Wow. I hit 200
creepers followers today, since starting in late February. Like I said many times before, I came here a closet poet to compile my poetry into one location, and was blissfully unaware that there was an avid community of supportive friends waiting for me and my words. And likewise, a rich plethora of your art and creation and words as well. I have been equally stimulated and challenged by what you put before me every day. Thank you. There are some seriously brilliant badasses here. Hats off.
So I don’t take it lightly that you chose to click that little box and
waste spend your valuable minutes reading, acknowledging, commenting, engaging with me on my poetry and the occasional entertaining journal entry. There are a million other things you could be doing with your time, and so I express my gratitude for those that check in on my every day or even periodically. I would have probably crawled back into my dark poetic closet cave had I not had the feedback and love you have shown me.

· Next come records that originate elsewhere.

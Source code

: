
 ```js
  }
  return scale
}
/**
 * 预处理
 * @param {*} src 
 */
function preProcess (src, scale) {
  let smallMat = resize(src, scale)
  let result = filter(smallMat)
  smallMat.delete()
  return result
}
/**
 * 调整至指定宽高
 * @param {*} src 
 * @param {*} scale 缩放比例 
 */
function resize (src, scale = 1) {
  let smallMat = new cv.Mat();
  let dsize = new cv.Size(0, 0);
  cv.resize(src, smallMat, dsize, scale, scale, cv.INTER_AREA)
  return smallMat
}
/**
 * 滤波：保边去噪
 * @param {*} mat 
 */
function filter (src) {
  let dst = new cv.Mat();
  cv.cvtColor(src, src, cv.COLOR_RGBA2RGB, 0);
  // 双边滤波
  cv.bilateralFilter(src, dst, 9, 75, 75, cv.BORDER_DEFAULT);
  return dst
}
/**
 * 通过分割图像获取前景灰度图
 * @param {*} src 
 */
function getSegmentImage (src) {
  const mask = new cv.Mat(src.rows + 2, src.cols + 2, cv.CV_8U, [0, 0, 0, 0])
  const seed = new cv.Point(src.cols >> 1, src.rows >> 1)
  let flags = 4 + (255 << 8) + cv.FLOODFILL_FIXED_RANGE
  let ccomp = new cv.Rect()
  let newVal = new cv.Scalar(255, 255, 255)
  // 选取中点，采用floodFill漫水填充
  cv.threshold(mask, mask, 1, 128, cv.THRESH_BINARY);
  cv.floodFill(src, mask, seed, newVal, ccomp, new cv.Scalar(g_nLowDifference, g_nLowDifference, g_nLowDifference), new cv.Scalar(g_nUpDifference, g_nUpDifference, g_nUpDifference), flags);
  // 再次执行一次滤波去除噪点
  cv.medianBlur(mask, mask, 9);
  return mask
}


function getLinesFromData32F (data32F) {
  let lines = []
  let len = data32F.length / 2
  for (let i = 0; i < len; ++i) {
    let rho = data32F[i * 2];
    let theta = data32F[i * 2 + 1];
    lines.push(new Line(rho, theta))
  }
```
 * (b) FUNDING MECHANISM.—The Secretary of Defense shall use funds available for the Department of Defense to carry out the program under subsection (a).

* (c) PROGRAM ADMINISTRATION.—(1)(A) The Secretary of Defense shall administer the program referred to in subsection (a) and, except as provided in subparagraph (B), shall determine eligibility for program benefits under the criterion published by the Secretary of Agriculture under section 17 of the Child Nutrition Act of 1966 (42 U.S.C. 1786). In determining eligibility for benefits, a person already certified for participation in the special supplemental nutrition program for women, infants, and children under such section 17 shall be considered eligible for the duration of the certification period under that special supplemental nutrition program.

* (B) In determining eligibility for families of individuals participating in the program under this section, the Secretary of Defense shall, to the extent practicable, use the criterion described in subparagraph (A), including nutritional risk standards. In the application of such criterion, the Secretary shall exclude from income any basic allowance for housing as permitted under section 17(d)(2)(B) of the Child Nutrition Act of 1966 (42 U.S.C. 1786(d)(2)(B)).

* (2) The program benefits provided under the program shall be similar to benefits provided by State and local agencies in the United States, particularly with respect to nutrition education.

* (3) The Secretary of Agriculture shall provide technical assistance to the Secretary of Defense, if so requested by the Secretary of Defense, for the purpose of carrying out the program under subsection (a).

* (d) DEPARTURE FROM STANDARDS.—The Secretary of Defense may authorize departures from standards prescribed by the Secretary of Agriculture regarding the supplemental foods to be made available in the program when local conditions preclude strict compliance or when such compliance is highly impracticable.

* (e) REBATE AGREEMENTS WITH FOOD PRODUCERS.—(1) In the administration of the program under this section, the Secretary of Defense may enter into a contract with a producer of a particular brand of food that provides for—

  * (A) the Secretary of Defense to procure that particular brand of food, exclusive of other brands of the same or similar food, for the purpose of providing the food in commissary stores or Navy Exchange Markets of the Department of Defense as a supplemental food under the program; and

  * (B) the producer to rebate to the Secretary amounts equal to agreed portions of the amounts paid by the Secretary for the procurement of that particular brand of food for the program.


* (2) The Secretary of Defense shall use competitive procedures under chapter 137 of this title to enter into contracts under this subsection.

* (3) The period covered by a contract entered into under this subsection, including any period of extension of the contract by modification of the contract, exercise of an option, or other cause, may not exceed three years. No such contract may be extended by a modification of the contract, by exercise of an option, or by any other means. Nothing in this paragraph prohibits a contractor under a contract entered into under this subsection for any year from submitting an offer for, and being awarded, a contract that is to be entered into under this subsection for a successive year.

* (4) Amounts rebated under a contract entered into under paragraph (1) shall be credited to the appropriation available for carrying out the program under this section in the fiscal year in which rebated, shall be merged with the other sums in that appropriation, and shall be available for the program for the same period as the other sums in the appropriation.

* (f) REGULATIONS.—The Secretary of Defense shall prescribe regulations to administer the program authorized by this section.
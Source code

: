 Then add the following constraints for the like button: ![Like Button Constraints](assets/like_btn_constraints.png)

You have inspired and encouraged me to keep on going…sharing whatever pops out of my head during a particular moment, good, bad, sexy, not-so-sexy, intellectual, philosophical, silly. I truly hope you enjoy it.
I look back and think of all the time I wasted not nurturing my writing and poetry and wonder what I could have been producing all these years, had I known you existed.
But, the way things are pouring out of me like they never have before in my life, I think I will more than make up for lost time.
I always knew I was a writer, and a writer-at-heart, but I never predicted I’d have an audience for it. I can run, but I can’t hide.
I can now admit…with almost as much tingling as saying “I’ve lost my virginity”:
I am a writer.
There. That wasn’t so bad now, was it, Emily?